Give back exactly the lines of the material below that start at the line containing "y terminaron por" and end at the line containing "lavaban y limpiaban", and no others.

^^^^^^^^^^^^^^^^

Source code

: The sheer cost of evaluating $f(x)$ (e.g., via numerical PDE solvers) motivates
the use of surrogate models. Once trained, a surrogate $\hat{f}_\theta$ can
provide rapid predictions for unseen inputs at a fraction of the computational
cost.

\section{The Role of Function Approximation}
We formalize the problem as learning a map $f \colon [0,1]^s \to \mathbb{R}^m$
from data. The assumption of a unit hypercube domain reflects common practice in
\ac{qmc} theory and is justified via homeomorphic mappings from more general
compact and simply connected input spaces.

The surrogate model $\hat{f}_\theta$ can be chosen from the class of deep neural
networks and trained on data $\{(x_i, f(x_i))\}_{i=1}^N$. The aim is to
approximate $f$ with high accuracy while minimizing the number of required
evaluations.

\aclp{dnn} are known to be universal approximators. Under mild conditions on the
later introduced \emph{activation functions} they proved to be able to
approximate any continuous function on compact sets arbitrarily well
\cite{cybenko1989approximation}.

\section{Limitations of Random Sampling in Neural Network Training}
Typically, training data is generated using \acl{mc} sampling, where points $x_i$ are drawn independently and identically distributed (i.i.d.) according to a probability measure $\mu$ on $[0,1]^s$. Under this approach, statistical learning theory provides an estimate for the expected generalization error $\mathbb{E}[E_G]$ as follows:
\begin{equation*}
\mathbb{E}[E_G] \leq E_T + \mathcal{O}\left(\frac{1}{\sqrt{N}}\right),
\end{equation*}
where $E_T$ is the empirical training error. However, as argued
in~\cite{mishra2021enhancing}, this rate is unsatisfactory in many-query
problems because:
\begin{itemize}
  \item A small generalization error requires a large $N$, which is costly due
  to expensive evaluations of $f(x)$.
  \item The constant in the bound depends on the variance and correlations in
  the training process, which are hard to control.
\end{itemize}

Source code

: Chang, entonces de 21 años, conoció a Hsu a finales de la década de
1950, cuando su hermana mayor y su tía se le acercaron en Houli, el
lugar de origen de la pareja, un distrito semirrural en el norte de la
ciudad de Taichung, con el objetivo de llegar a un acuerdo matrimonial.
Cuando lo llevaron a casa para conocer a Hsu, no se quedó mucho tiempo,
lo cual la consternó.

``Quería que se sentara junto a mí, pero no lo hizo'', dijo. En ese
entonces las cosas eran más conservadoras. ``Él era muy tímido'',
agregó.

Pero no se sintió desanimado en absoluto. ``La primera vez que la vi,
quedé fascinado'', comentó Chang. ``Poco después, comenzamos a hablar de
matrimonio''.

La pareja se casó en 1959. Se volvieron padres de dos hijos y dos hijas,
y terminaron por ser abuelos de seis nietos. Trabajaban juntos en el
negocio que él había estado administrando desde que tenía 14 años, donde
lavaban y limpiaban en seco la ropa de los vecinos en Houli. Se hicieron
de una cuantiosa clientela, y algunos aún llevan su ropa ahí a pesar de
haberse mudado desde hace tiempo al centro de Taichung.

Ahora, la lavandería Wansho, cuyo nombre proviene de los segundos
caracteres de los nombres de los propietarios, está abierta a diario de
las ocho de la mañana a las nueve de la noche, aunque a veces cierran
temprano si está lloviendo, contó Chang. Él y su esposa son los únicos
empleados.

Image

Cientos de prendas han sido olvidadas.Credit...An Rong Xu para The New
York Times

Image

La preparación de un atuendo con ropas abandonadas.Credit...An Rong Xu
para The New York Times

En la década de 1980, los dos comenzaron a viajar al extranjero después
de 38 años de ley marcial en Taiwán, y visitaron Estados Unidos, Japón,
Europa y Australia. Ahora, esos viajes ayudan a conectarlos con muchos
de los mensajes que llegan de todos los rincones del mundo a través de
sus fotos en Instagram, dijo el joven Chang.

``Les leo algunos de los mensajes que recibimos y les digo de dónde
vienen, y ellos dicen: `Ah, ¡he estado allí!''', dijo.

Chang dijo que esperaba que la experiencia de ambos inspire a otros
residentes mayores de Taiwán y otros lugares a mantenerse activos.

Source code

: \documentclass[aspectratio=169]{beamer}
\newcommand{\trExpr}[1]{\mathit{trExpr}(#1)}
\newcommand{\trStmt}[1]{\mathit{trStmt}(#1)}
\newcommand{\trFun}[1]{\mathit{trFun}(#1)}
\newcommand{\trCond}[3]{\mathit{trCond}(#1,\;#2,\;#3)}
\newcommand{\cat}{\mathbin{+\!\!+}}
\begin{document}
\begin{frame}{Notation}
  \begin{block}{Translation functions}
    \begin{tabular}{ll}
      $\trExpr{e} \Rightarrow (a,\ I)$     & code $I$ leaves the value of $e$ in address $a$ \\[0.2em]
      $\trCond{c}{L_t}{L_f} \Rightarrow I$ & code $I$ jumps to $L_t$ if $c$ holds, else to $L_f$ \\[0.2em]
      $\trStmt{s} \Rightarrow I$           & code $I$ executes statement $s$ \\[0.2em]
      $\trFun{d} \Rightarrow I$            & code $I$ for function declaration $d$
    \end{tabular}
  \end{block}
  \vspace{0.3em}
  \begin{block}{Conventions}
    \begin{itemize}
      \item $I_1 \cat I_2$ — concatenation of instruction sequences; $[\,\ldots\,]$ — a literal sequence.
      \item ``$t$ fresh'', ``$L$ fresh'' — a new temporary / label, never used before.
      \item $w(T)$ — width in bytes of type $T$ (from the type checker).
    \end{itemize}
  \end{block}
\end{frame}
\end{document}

^^^^^^^^^^^^^^^^

▶ _Task answer_:
y terminaron por ser abuelos de seis nietos. Trabajaban juntos en el
negocio que él había estado administrando desde que tenía 14 años, donde
lavaban y limpiaban en seco la ropa de los vecinos en Houli. Se hicieron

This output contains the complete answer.